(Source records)
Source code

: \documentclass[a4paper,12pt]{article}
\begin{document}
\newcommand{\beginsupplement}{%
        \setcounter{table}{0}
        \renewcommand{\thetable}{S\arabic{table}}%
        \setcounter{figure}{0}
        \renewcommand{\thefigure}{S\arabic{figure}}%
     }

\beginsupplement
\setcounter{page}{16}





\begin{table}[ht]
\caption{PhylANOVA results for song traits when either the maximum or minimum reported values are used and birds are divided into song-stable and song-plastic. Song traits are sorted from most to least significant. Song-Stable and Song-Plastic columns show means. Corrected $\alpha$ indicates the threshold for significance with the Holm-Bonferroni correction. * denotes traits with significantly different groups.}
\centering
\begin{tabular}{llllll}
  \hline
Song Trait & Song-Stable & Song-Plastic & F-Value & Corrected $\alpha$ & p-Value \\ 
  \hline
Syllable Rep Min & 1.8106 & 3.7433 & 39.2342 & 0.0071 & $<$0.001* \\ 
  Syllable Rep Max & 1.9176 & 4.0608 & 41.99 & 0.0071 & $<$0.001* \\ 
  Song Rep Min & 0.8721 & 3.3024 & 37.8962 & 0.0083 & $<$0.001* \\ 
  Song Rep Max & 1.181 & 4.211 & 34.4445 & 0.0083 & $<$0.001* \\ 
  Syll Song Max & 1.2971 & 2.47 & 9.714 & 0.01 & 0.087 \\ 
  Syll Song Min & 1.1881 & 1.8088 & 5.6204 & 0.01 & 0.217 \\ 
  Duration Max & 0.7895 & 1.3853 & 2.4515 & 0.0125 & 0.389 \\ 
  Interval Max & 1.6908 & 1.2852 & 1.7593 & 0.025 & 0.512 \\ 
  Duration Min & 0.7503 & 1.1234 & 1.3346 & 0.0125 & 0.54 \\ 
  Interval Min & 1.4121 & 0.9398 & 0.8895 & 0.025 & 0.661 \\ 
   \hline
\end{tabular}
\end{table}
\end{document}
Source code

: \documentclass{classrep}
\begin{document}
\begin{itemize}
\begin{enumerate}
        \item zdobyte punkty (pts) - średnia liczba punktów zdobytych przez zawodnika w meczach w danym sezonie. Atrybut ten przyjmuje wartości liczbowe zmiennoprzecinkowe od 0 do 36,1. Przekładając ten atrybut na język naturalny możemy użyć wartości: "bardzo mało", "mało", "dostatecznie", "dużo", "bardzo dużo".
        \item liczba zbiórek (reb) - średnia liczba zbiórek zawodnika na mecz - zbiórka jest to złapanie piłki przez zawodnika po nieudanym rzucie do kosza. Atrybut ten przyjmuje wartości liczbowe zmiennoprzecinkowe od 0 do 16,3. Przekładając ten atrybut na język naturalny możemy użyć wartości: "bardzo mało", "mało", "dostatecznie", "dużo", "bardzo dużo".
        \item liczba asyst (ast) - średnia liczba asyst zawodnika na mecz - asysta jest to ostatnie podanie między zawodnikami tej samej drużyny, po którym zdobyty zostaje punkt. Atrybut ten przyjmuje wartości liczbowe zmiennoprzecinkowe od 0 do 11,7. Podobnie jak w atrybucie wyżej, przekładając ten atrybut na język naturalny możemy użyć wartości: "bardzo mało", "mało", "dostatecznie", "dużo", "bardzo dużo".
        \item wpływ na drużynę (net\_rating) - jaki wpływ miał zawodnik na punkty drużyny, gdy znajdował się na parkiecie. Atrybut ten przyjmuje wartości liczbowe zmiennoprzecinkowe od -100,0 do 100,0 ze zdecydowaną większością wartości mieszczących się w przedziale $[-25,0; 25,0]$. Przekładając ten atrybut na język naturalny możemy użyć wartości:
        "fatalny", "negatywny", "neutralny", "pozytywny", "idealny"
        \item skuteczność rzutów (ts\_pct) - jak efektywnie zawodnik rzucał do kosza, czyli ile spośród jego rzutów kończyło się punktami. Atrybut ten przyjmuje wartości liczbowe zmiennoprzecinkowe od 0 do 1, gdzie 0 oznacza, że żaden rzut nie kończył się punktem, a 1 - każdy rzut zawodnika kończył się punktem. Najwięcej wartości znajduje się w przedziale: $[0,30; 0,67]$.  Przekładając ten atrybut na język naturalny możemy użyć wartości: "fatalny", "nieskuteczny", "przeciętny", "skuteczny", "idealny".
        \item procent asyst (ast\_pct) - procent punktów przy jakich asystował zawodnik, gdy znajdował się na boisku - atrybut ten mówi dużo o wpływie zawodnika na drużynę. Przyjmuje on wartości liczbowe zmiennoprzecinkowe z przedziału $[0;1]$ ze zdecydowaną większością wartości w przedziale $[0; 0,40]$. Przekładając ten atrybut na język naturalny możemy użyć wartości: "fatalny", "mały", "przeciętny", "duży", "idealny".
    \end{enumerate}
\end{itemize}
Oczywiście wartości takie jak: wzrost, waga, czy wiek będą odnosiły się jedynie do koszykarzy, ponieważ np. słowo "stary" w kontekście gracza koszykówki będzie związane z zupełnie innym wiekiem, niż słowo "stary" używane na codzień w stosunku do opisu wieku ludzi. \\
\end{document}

WORK REQUIRED » In the data above, which lines include "Plastic"? Return those lines.

REPLY TO THE EXERCISE »
\caption{PhylANOVA results for song traits when either the maximum or minimum reported values are used and birds are divided into song-stable and song-plastic. Song traits are sorted from most to least significant. Song-Stable and Song-Plastic columns show means. Corrected $\alpha$ indicates the threshold for significance with the Holm-Bonferroni correction. * denotes traits with significantly different groups.}
Song Trait & Song-Stable & Song-Plastic & F-Value & Corrected $\alpha$ & p-Value \\ 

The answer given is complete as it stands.